The required lines are those that contain "lombok"; pull them out of the data and copy them.

SOURCE DATA >>
—————
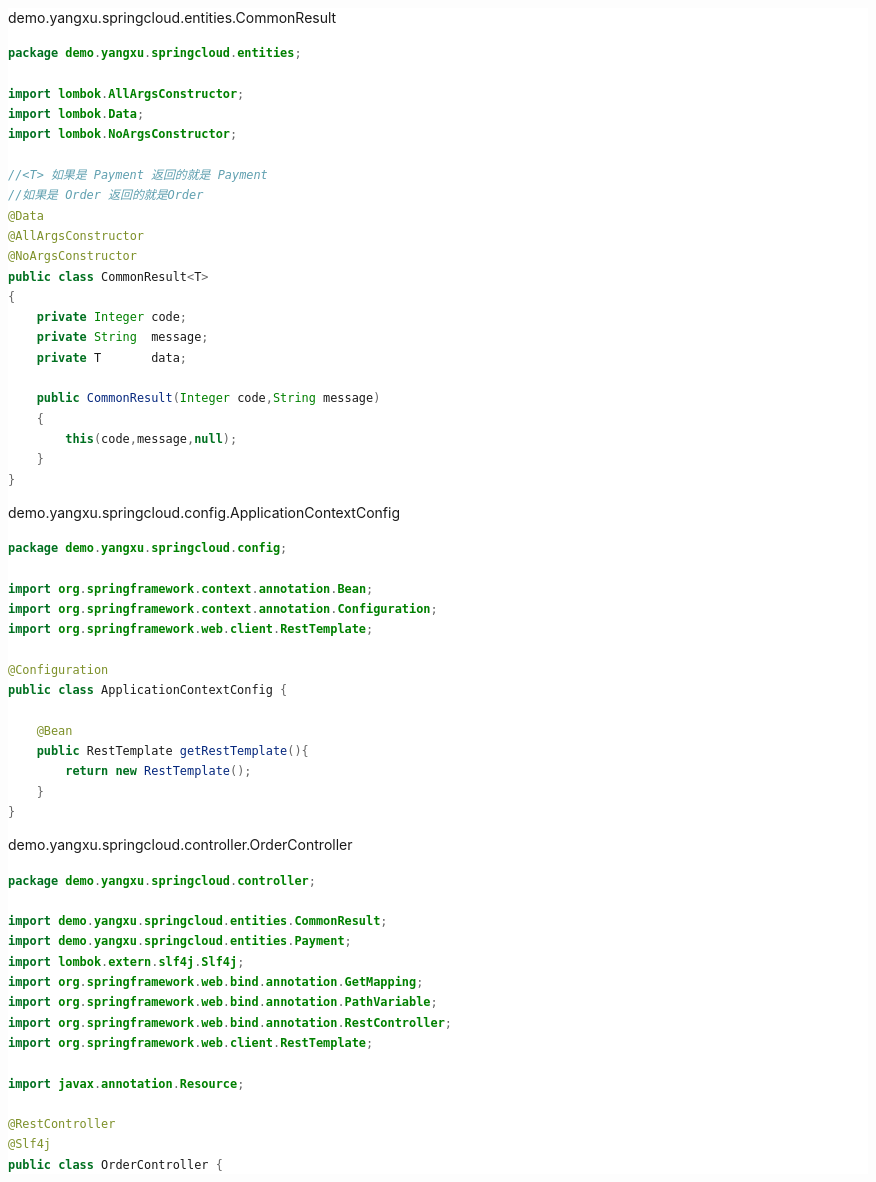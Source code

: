 demo.yangxu.springcloud.entities.CommonResult

```java
package demo.yangxu.springcloud.entities;

import lombok.AllArgsConstructor;
import lombok.Data;
import lombok.NoArgsConstructor;

//<T> 如果是 Payment 返回的就是 Payment
//如果是 Order 返回的就是Order
@Data
@AllArgsConstructor
@NoArgsConstructor
public class CommonResult<T>
{
    private Integer code;
    private String  message;
    private T       data;

    public CommonResult(Integer code,String message)
    {
        this(code,message,null);
    }
}


```

demo.yangxu.springcloud.config.ApplicationContextConfig

```java
package demo.yangxu.springcloud.config;

import org.springframework.context.annotation.Bean;
import org.springframework.context.annotation.Configuration;
import org.springframework.web.client.RestTemplate;

@Configuration
public class ApplicationContextConfig {
    
    @Bean
    public RestTemplate getRestTemplate(){
        return new RestTemplate();
    }
}

```

demo.yangxu.springcloud.controller.OrderController

```java
package demo.yangxu.springcloud.controller;

import demo.yangxu.springcloud.entities.CommonResult;
import demo.yangxu.springcloud.entities.Payment;
import lombok.extern.slf4j.Slf4j;
import org.springframework.web.bind.annotation.GetMapping;
import org.springframework.web.bind.annotation.PathVariable;
import org.springframework.web.bind.annotation.RestController;
import org.springframework.web.client.RestTemplate;

import javax.annotation.Resource;

@RestController
@Slf4j
public class OrderController {
```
—————
RESULT >>
import lombok.AllArgsConstructor;
import lombok.Data;
import lombok.NoArgsConstructor;
import lombok.extern.slf4j.Slf4j;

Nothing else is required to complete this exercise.